Monday, May 28, 2012

Cruisin' Costumes at the C2E2

C2E2, Chicago Comic and Entertainment Expo, is the first mainstream comics event I've attended. I guess you could count Crack Bang Boom in Rosario, but compared to C2E2, it was small potatoes. C2E2 was held in McCormick Place. To put it in perspective, this is the same location where the NATO conferences took place. Comics conferences, meeting of world leaders. Practically the same thing. C2E2 lasted three days, but I only had the stamina and money for one. I spent most of the time walking around with friends, checking out merchandise, comics, and tattoo booths and the costumes. Enjoy pictures and commentary of the event:

The McCormick Place entrance hallway.

With Max in the main conference hall. Don't our swanky passes make us look super official?

People in costumes, milling about.

Zombies on stilts?

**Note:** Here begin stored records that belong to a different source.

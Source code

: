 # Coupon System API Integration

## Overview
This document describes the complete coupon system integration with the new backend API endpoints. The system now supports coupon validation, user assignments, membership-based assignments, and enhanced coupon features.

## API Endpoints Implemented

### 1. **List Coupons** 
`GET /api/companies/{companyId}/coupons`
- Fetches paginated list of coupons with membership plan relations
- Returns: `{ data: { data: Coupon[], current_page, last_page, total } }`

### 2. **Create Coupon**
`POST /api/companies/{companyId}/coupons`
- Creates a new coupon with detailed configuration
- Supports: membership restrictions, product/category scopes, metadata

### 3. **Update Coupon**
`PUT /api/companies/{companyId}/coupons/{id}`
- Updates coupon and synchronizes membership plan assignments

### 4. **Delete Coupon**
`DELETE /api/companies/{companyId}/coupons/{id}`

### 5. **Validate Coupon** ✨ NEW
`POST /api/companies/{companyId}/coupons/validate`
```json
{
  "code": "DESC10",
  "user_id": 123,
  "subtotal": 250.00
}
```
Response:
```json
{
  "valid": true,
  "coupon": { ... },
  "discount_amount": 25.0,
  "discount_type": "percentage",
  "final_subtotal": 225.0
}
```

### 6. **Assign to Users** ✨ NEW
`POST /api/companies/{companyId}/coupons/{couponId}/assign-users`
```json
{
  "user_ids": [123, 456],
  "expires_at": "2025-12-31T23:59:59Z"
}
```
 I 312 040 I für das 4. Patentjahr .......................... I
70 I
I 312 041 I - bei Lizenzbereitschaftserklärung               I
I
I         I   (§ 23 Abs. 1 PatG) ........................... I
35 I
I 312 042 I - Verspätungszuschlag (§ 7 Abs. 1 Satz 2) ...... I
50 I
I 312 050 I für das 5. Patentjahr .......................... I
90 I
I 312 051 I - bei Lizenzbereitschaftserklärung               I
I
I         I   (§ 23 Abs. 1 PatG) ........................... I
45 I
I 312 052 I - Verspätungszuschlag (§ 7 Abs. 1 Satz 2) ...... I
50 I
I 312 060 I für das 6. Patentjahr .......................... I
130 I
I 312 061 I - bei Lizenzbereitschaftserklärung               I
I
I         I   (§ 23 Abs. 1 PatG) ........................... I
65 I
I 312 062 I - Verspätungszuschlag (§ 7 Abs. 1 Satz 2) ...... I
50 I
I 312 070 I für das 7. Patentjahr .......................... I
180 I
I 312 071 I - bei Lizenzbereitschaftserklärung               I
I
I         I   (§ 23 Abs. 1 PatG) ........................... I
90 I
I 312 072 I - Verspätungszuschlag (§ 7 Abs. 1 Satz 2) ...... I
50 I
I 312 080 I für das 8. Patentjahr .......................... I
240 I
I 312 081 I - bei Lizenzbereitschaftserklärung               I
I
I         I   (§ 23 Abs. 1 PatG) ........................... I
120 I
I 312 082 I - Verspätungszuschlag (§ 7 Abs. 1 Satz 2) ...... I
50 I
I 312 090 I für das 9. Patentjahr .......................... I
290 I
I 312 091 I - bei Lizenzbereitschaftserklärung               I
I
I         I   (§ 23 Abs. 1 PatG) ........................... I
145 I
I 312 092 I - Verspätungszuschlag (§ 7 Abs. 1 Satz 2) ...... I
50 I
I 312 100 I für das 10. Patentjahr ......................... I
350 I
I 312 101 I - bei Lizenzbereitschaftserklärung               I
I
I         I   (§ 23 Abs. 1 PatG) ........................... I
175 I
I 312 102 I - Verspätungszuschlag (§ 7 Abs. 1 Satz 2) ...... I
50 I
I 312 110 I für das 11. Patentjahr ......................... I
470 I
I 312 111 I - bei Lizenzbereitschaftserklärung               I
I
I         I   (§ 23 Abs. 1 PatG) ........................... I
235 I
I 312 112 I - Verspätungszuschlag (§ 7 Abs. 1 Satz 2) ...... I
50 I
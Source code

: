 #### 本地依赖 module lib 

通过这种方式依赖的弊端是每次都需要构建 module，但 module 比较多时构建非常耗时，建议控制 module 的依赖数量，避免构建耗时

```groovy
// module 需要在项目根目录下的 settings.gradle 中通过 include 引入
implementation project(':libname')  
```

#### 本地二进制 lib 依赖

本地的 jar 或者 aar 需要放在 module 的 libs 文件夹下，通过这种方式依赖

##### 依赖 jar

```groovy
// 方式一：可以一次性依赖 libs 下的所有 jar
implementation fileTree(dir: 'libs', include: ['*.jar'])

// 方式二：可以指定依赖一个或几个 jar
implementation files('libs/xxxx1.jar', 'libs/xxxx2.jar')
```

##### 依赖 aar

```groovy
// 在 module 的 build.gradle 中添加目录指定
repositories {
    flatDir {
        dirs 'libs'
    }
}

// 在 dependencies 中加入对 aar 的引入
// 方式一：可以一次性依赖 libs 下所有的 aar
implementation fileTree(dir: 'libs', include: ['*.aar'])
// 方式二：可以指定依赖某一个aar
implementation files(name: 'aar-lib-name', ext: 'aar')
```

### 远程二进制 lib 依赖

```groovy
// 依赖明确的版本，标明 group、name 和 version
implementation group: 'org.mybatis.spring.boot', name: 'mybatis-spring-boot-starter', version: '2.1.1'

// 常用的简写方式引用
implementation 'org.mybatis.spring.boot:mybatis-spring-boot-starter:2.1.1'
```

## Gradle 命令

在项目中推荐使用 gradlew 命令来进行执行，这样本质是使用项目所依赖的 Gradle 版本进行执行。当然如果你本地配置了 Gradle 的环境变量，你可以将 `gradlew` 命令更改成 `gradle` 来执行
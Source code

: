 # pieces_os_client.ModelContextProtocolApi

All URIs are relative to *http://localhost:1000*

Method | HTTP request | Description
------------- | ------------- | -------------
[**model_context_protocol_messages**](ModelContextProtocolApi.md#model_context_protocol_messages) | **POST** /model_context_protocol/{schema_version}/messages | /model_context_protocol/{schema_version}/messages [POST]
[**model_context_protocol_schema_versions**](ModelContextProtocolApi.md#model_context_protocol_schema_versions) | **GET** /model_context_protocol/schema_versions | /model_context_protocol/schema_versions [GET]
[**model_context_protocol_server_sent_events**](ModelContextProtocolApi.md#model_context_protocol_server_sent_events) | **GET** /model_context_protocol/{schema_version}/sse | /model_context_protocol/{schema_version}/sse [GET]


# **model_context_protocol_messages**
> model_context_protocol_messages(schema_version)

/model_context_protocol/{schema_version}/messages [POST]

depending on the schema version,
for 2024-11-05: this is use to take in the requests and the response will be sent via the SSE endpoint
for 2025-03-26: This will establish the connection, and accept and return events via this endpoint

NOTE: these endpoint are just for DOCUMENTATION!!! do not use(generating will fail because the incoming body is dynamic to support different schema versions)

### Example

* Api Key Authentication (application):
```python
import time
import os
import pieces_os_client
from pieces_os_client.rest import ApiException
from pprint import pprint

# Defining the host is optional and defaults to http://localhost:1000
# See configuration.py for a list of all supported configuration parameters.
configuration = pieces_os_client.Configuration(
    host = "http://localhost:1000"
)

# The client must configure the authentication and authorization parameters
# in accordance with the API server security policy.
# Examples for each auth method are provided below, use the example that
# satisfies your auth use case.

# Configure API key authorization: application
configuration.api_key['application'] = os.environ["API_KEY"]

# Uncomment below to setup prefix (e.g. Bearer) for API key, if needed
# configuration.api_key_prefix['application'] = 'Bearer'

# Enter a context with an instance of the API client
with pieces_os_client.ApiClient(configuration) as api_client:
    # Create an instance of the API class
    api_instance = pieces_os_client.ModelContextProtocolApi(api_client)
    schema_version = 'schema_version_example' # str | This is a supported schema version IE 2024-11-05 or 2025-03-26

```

These were some of the best and most elaborate costumes I saw during the conference. 

Hunger Games costumes!

And what would a comics conference be without the Disney Princesses?
Renaissance ladies. 
Now that I've posted these photos, I see a distinct theme: lots of poofy, fancy dresses. Most people were dressed up as superheroes or characters displaying an excessive amount of cleavage, but poofy dresses apparently attracted my attention the most. 

This woman was getting a tattoo. I passed by her multiple times over a four hour period. Why would you go to a comics conference to get a tattoo?

At the end of the conference. So tired. 

Monday, May 21, 2012

The Prodigal Daughter Returns

Comics: Philosophy and Practice Auditorium

I’m back.

The past few months have been intensely busy, and my time has been filled with an exciting, but exhausting internship at a political campaign. In the few hours I haven’t been interning, I’ve been applying to graduate school in Latin America, writing papers for conferences, and preparing to take terrifying tests. And that left very little time for comics. I’ve been back almost three months, but only just today checked a comic out of the library.

But, to be honest, it wasn’t just the lack of time that caused this distance from comics. After a year of studying, I wasn’t able to enjoy them anymore. I was burnt out. Contributing to this malaise was the fact that during two of the past three months unhappiness from leaving Argentina, unemployment (I’m an unpaid intern), and the intense and painful introspection that comes with thinking about the future put me in a foul mood. I though, maybe, the comics period of my life was over. (Yes, yes. A bit dramatic, I know.)

But this past weekend’s Comics: Philosophy and Practice, a three-day long academic comics conference at the University of Chicago, reinvigorated me. First of all, I was volunteering and got to meet a bunch of thoughtful, like-minded comics fans. Then, the conference included panels and interviews with some of my favorite illustrators, like R. Crumb, Alison Bechdel, Chris Ware, Lynda Barry, Seth, Daniel Clowes, Joe Sacco, Charles Burns, and Aileen Kominsky-Crumb. And finally, the conference gave me hope that I might find a way to pursue comics academically. The organizer, Hillary Chute, is a professor at the University of Chicago and writes extensively on graphic novels. An academic field exists for studying comics, and given the good turnout, I think it will be growing in the near future.

So, inspired by comics, I write again.